• [Prompt] Report back each line of the data that contains the word "Input".

• [Dataset records]
::::::

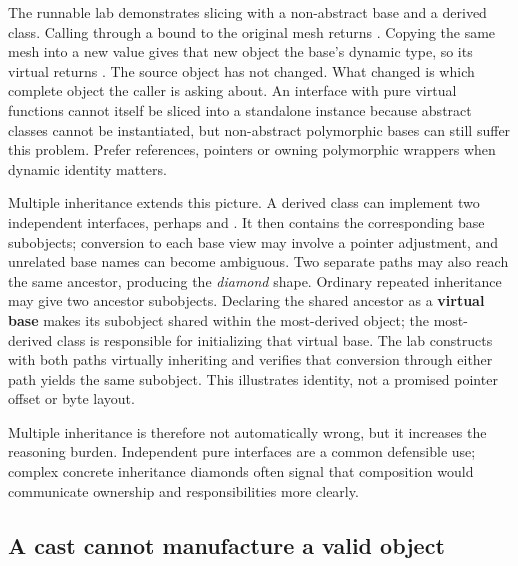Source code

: The runnable lab demonstrates slicing with a non-abstract  base and a  derived class. Calling  through a  bound to the original mesh returns . Copying the same mesh into a new  value gives that new object the base's dynamic type, so its virtual  returns . The source object has not changed. What changed is which complete object the caller is asking about. An interface with pure virtual functions cannot itself be sliced into a standalone instance because abstract classes cannot be instantiated, but non-abstract polymorphic bases can still suffer this problem. Prefer references, pointers or owning polymorphic wrappers when dynamic identity matters.

Multiple inheritance extends this picture. A derived class can implement two independent interfaces, perhaps  and . It then contains the corresponding base subobjects; conversion to each base view may involve a pointer adjustment, and unrelated base names can become ambiguous. Two separate paths may also reach the same ancestor, producing the \emph{diamond} shape. Ordinary repeated inheritance may give two ancestor subobjects. Declaring the shared ancestor as a \textbf{virtual base} makes its subobject shared within the most-derived object; the most-derived class is responsible for initializing that virtual base. The lab constructs  with both paths virtually inheriting  and verifies that conversion through either path yields the same  subobject. This illustrates identity, not a promised pointer offset or byte layout.

Multiple inheritance is therefore not automatically wrong, but it increases the reasoning burden. Independent pure interfaces are a common defensible use; complex concrete inheritance diamonds often signal that composition would communicate ownership and responsibilities more clearly.

\subsection{A cast cannot manufacture a valid object}\label{01-foundations-i-ch004-a-cast-cannot-manufacture-a-valid-object}

\hypertarget{01-foundations-i-ch004-a-cast-cannot-manufacture-a-valid-object}{}

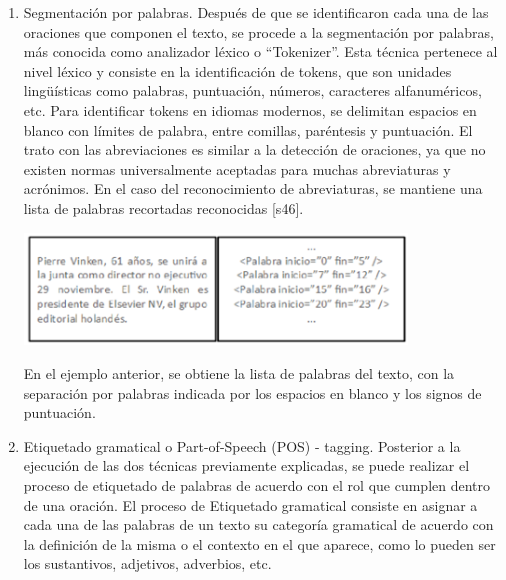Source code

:\begin{enumerate}
\item Segmentación por palabras. Después de que se identificaron cada una de las oraciones que componen el texto, se procede a la segmentación por palabras, más conocida como analizador léxico o “Tokenizer”. 
Esta técnica pertenece al nivel léxico y consiste en la identificación de tokens, que son unidades lingüísticas como palabras, puntuación, números, caracteres alfanuméricos, etc. Para identificar tokens en idiomas modernos, se delimitan espacios en blanco con límites de palabra, entre comillas, paréntesis y puntuación.
El trato con las abreviaciones es similar a la detección de oraciones, ya que no existen normas universalmente aceptadas para muchas abreviaturas y acrónimos. En el caso del reconocimiento de abreviaturas, se mantiene una lista de palabras recortadas reconocidas [s46].
\begin{center}
    \includegraphics[width=0.8\textwidth]{Images/lib2.png}
\end{center}
En el ejemplo anterior, se obtiene la lista de palabras del texto, con la separación por palabras indicada por los espacios en blanco y los signos de puntuación. 

\item Etiquetado gramatical o Part-of-Speech (POS) - tagging. Posterior a la ejecución de las dos técnicas previamente explicadas, se puede realizar el proceso de etiquetado de palabras de acuerdo con el rol que cumplen dentro de una oración. El proceso de Etiquetado gramatical consiste en asignar a cada una de las palabras de un texto su categoría gramatical de acuerdo con la definición de la misma o el contexto en el que aparece, como lo pueden ser los sustantivos, adjetivos, adverbios, etc.


\end{enumerate}
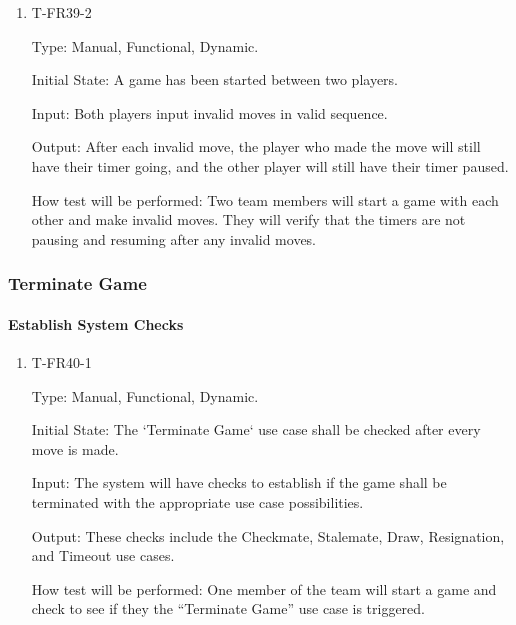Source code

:\documentclass[12pt, titlepage]{article}
\begin{document}
        \begin{enumerate}

        \item{T-FR39-2\\}

            Type: Manual, Functional, Dynamic.
            					
            Initial State: A game has been started between two players.
            					
            Input: Both players input invalid moves in valid sequence.
            					
            Output: After each invalid move, the player who made the move will still have their timer going, and the other player will still have their timer paused.

            How test will be performed: Two team members will start a game with each other and make invalid moves. They will verify that the timers are not pausing and resuming after any invalid moves.

        \end{enumerate}
        
\subsubsection{Terminate Game}

    \paragraph{Establish System Checks}

            \begin{enumerate}

            \item{T-FR40-1\\}

                Type: Manual, Functional, Dynamic.
                					
                Initial State: The ‘Terminate Game‘ use case shall be checked after every move is made.
                					
                Input: The system will have checks to establish if the game shall be terminated with the appropriate use case possibilities. 
                					
                Output: These checks include the Checkmate, Stalemate, Draw, Resignation, and Timeout use cases.

                How test will be performed: One member of the team will start a game and check to see if they the ``Terminate Game'' use case is triggered.

            \end{enumerate}
\end{document}
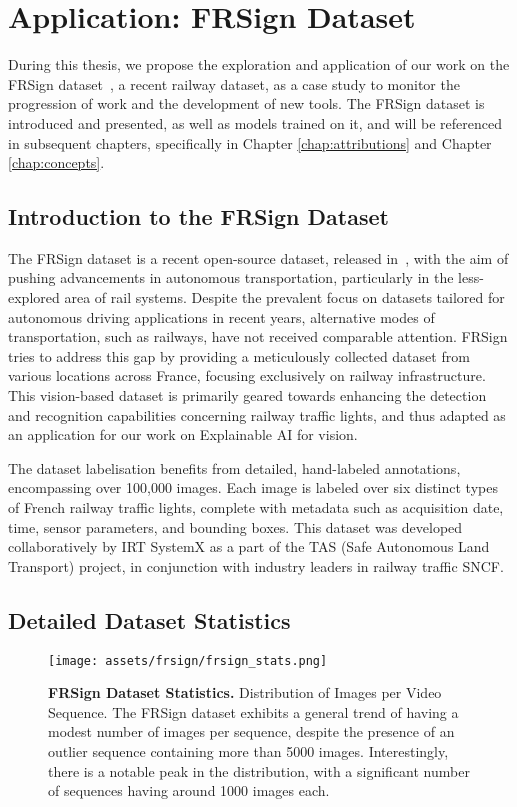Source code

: \section{Application: FRSign Dataset}
\label{sec:intro:frsign}

During this thesis, we propose the exploration and application of our work on the FRSign dataset~\cite{2020frsign}, a recent railway dataset, as a case study to monitor the progression of work and the development of new tools. The FRSign dataset is introduced and presented, as well as models trained on it, and will be referenced in subsequent chapters, specifically in Chapter \autoref{chap:attributions} and Chapter \autoref{chap:concepts}.

\subsection{Introduction to the FRSign Dataset}

The FRSign dataset is a recent open-source dataset, released in~\cite{2020frsign}, with the aim of pushing advancements in autonomous transportation, particularly in the less-explored area of rail systems. Despite the prevalent focus on datasets tailored for autonomous driving applications in recent years, alternative modes of transportation, such as railways, have not received comparable attention. FRSign tries to address this gap by providing a meticulously collected dataset from various locations across France, focusing exclusively on railway infrastructure. This vision-based dataset is primarily geared towards enhancing the detection and recognition capabilities concerning railway traffic lights, and thus adapted as an application for our work on Explainable AI for vision.

The dataset labelisation benefits from detailed, hand-labeled annotations,
encompassing over 100,000 images. Each image is labeled over six distinct types of French railway traffic lights, complete with metadata such as acquisition date, time, sensor parameters, and bounding boxes. This dataset was developed collaboratively by IRT SystemX as a part of the TAS (Safe Autonomous Land Transport) project, in conjunction with industry leaders in railway traffic SNCF.

\subsection{Detailed Dataset Statistics}

\begin{figure}[ht]
    \centering
    \texttt{[image: assets/frsign/frsign\_stats.png]}
    \caption{\textbf{FRSign Dataset Statistics.} Distribution of Images per Video Sequence. The FRSign dataset exhibits a general trend of having a modest number of images per sequence, despite the presence of an outlier sequence containing more than 5000 images. Interestingly, there is a notable peak in the distribution, with a significant number of sequences having around 1000 images each.}
    \label{fig:frsign:stats}
\end{figure}

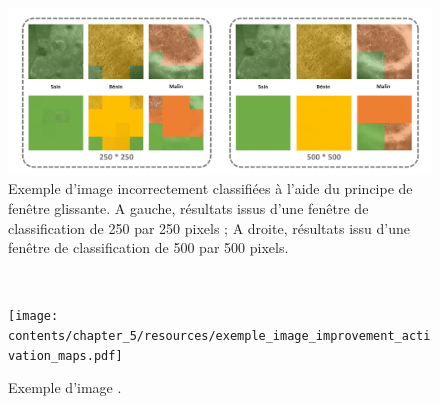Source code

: \begin{figure}[H]
    \centering
    \includegraphics[width=\linewidth]{contents/chapter_5/resources/exemple_image_improvement_well.pdf}
    \caption{Exemple d'image incorrectement classifiées à l'aide du principe de fenêtre glissante. A gauche, résultats issus d'une fenêtre de classification de 250 par 250 pixels ; A droite, résultats issu d'une fenêtre de classification de 500 par 500 pixels.}
    \label{fig:exemple_image_improvement_misclassified}
\end{figure}\par


~\cite{jia2017}
\begin{figure}[H]
    \centering
    \texttt{[image: contents/chapter\_5/resources/exemple\_image\_improvement\_activation\_maps.pdf]}
    \caption{Exemple d'image .}
    \label{fig:exemple_image_improvement_activation_maps}
\end{figure}\par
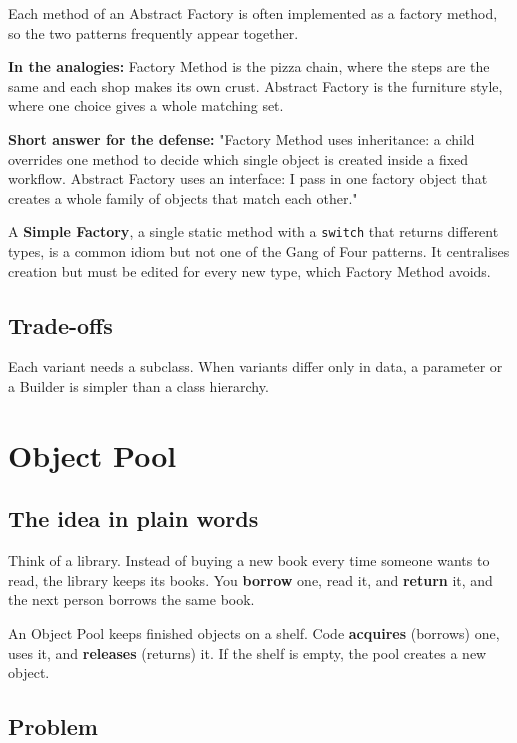 \documentclass{utmreport}
\providecommand{\passthrough}[1]{#1}
\begin{document}
Each method of an Abstract Factory is often implemented as a factory method, so the two patterns frequently appear together.

\textbf{In the analogies:} Factory Method is the pizza chain, where the steps are the same and each shop makes its own crust. Abstract Factory is the furniture style, where one choice gives a whole matching set.

\textbf{Short answer for the defense:} "Factory Method uses inheritance: a child overrides one method to decide which single object is created inside a fixed workflow. Abstract Factory uses an interface: I pass in one factory object that creates a whole family of objects that match each other."

A \textbf{Simple Factory}, a single static method with a \passthrough{\lstinline!switch!} that returns different types, is a common idiom but not one of the Gang of Four patterns. It centralises creation but must be edited for every new type, which Factory Method avoids.

\section{Trade-offs}

Each variant needs a subclass. When variants differ only in data, a parameter or a Builder is simpler than a class hierarchy.

\chapter{Object Pool}

\section{The idea in plain words}

Think of a library. Instead of buying a new book every time someone wants to read, the library keeps its books. You \textbf{borrow} one, read it, and \textbf{return} it, and the next person borrows the same book.

An Object Pool keeps finished objects on a shelf. Code \textbf{acquires} (borrows) one, uses it, and \textbf{releases} (returns) it. If the shelf is empty, the pool creates a new object.

\section{Problem}
\end{document}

::::::

• [Solution to this problem]
            Input: Both players input invalid moves in valid sequence.
                Input: The system will have checks to establish if the game shall be terminated with the appropriate use case possibilities. 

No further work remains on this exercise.